---------- MATERIAL FOR THE TASK

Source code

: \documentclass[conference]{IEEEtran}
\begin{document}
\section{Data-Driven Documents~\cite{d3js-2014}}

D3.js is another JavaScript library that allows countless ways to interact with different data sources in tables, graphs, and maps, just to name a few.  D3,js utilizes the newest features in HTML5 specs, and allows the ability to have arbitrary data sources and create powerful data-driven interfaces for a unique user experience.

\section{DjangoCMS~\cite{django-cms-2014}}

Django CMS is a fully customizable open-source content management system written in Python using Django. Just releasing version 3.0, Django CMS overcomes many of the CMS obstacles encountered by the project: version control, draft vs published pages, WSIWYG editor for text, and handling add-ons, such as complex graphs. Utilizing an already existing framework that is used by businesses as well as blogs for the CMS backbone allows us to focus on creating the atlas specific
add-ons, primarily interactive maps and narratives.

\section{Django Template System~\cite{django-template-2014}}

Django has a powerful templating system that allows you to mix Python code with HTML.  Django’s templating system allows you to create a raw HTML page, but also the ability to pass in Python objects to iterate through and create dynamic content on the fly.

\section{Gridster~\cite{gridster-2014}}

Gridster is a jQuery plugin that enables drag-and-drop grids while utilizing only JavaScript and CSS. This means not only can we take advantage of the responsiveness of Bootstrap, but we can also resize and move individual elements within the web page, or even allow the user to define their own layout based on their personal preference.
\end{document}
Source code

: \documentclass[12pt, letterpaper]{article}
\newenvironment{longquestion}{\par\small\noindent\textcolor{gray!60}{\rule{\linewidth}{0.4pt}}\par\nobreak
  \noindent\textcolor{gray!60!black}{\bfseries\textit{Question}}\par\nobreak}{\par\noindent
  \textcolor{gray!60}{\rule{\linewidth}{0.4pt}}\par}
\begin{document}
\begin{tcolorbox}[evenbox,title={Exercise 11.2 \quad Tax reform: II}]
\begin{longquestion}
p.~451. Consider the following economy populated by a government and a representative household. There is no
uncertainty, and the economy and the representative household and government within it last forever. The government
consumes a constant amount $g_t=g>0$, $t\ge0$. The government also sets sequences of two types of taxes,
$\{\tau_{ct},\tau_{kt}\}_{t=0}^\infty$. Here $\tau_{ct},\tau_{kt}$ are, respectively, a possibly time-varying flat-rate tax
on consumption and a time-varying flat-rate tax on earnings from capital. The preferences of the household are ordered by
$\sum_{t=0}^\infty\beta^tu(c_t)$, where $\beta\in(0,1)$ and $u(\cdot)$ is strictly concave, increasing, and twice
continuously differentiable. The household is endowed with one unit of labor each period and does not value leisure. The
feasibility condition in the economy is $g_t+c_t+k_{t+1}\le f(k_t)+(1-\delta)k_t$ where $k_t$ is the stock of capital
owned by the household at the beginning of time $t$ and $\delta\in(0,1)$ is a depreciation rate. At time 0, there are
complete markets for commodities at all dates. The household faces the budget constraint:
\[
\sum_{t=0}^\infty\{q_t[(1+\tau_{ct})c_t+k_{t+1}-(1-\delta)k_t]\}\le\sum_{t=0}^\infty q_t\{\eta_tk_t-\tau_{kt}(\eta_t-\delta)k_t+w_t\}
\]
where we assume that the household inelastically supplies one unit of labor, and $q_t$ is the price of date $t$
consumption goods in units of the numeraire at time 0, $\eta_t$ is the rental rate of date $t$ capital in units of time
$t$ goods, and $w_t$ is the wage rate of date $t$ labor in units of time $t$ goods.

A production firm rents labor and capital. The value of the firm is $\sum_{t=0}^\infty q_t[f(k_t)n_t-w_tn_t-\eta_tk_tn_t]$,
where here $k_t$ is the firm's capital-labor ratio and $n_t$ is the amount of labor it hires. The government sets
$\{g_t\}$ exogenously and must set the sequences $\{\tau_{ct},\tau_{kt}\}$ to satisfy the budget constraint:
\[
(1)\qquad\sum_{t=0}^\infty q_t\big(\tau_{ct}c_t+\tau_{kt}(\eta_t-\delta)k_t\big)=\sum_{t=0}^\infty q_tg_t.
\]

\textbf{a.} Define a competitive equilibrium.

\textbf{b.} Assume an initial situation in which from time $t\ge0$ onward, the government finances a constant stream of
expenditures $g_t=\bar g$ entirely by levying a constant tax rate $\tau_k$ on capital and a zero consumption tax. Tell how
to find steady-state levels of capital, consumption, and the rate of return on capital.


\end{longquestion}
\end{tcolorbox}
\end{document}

--------------------

_PROBLEM REQUIREMENTS_:
Every line from the one containing "A production firm" through the last line above should be retyped exactly; no other lines are wanted.

_RESULT_:
A production firm rents labor and capital. The value of the firm is $\sum_{t=0}^\infty q_t[f(k_t)n_t-w_tn_t-\eta_tk_tn_t]$,
where here $k_t$ is the firm's capital-labor ratio and $n_t$ is the amount of labor it hires. The government sets
$\{g_t\}$ exogenously and must set the sequences $\{\tau_{ct},\tau_{kt}\}$ to satisfy the budget constraint:
\[
(1)\qquad\sum_{t=0}^\infty q_t\big(\tau_{ct}c_t+\tau_{kt}(\eta_t-\delta)k_t\big)=\sum_{t=0}^\infty q_tg_t.
\]

\textbf{a.} Define a competitive equilibrium.

\textbf{b.} Assume an initial situation in which from time $t\ge0$ onward, the government finances a constant stream of
expenditures $g_t=\bar g$ entirely by levying a constant tax rate $\tau_k$ on capital and a zero consumption tax. Tell how
to find steady-state levels of capital, consumption, and the rate of return on capital.


\end{longquestion}
\end{tcolorbox}
\end{document}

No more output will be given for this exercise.